Ключевые слова: сегментация изображения, семантическая однородность, решающее правило, декларативное описание, мера близости
The problem considered is image segmentation with respect to complex conditions of semantic homogeneity relatively to the analysis of impact of electromagnetic radiation on biological tissues. Here we discuss the role of features in the segmentation problem for images of biological tissues. The problem of constructing an optimal decision rule for segmentation of a texture image according to the declarative description of required result is considered. We present a number of methods for reducing its computational complexity. Some of them require a priori estimates of the size of isolated segments. This is typical for the streams of similar images. The presented approach can also be applied to the search of objects with prescribed structure on an image.

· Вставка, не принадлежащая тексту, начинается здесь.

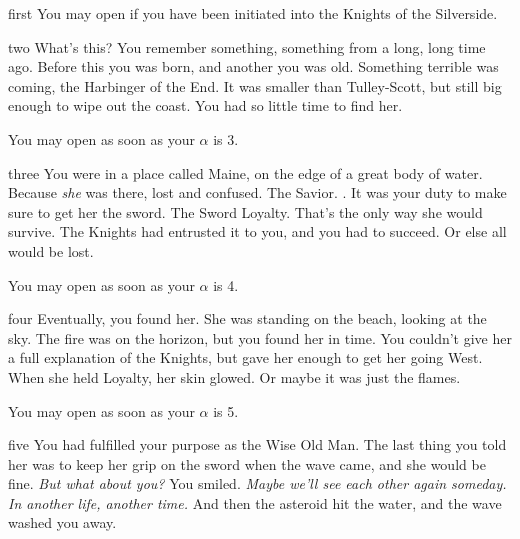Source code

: \documentclass[greennotebook]{Silversiders} %
\begin{document}
\startnotebook{\nWisdomGreenTwo{}}

\begin{page}{first}
You may open  if you have been initiated into the Knights of the Silverside.
\end{page}

\begin{page}{two}
What's this? You remember something, something from a long, long time ago. Before this you was born, and another you was old. Something terrible was coming, the Harbinger of the End. It was smaller than Tulley-Scott, but still big enough to wipe out the coast. You had so little time to find her.

You may open  as soon as your $\alpha$ is 3.
\end{page}

\begin{page}{three}
You were in a place called Maine, on the edge of a great body of water. Because \emph{she} was there, lost and confused. The Savior. \cSavior{\intro}. It was your duty to make sure to get her the sword. The Sword Loyalty. That's the only way she would survive. The Knights had entrusted it to you, and you had to succeed. Or else all would be lost.

You may open  as soon as your $\alpha$ is 4.
\end{page}

\begin{page}{four}
Eventually, you found her. She was standing on the beach, looking at the sky. The fire was on the horizon, but you found her in time. You couldn't give her a full explanation of the Knights, but gave her enough to get her going West. When she held Loyalty, her skin glowed. Or maybe it was just the flames.

You may open  as soon as your $\alpha$ is 5.
\end{page}

\begin{page}{five}
You had fulfilled your purpose as the Wise Old Man. The last thing you told her was to keep her grip on the sword when the wave came, and she would be fine. \emph{But what about you?} You smiled. \emph{Maybe we'll see each other again someday. In another life, another time.} And then the asteroid hit the water, and the wave washed you away.
\end{page}

\endnotebook
\end{document}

Keywords: image segmentation, semantic homogeneity, decision rule, declarative description, affinity measure
Введение
В настоящее время одни из самых трудоемких задач анализа экспериментальных данных связаны с переработкой визуальной информации в больших объемах. К числу таких задач относятся обработка, анализ и понимание изображений биологических тканей, полученных с микроскопа.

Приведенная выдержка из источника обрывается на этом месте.